▸ ASSIGNED TASK
Output each line exactly as written, from the first line of the records to the line bearing "which is still", inclusive, while leaving every picture out.

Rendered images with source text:
----------
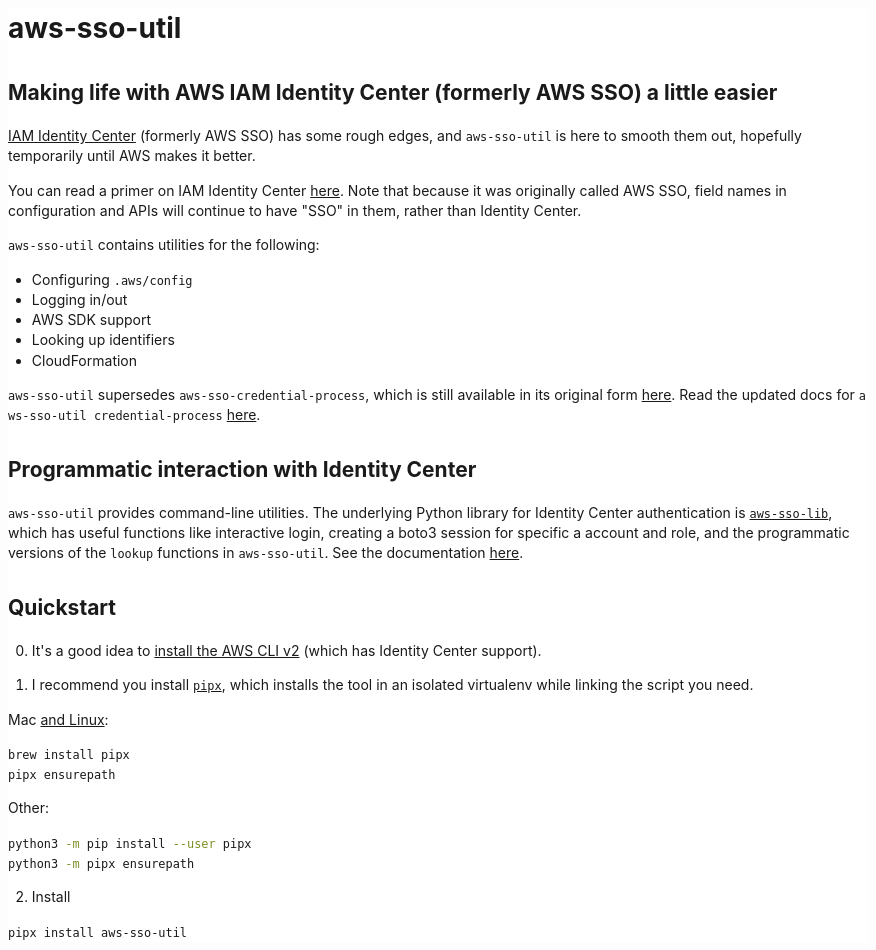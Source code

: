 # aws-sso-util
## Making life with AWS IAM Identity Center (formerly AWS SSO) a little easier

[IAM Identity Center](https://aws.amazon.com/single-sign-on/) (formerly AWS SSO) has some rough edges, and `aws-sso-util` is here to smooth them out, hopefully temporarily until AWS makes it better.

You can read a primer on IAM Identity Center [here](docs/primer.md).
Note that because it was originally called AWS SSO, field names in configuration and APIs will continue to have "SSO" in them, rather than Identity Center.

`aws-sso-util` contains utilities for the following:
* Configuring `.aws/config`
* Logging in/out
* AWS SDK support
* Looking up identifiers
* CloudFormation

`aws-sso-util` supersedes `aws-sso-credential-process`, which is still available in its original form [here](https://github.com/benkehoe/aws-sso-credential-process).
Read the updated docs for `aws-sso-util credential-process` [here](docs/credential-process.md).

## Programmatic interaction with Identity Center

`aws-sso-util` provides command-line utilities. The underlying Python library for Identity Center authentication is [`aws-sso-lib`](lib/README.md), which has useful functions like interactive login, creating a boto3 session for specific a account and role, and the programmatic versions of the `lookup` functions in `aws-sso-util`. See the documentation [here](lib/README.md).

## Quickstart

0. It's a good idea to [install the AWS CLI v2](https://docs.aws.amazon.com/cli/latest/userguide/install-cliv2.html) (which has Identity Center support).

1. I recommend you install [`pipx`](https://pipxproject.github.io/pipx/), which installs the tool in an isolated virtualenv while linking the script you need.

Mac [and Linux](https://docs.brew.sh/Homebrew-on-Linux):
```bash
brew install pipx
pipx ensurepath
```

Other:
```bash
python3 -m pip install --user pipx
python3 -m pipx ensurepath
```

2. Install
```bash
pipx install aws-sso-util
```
----------
▸ OUTPUT FOR THIS EXERCISE
Source code

: # aws-sso-util
## Making life with AWS IAM Identity Center (formerly AWS SSO) a little easier

[IAM Identity Center](https://aws.amazon.com/single-sign-on/) (formerly AWS SSO) has some rough edges, and `aws-sso-util` is here to smooth them out, hopefully temporarily until AWS makes it better.

You can read a primer on IAM Identity Center [here](docs/primer.md).
Note that because it was originally called AWS SSO, field names in configuration and APIs will continue to have "SSO" in them, rather than Identity Center.

`aws-sso-util` contains utilities for the following:
* Configuring `.aws/config`
* Logging in/out
* AWS SDK support
* Looking up identifiers
* CloudFormation

`aws-sso-util` supersedes `aws-sso-credential-process`, which is still available in its original form [here](https://github.com/benkehoe/aws-sso-credential-process).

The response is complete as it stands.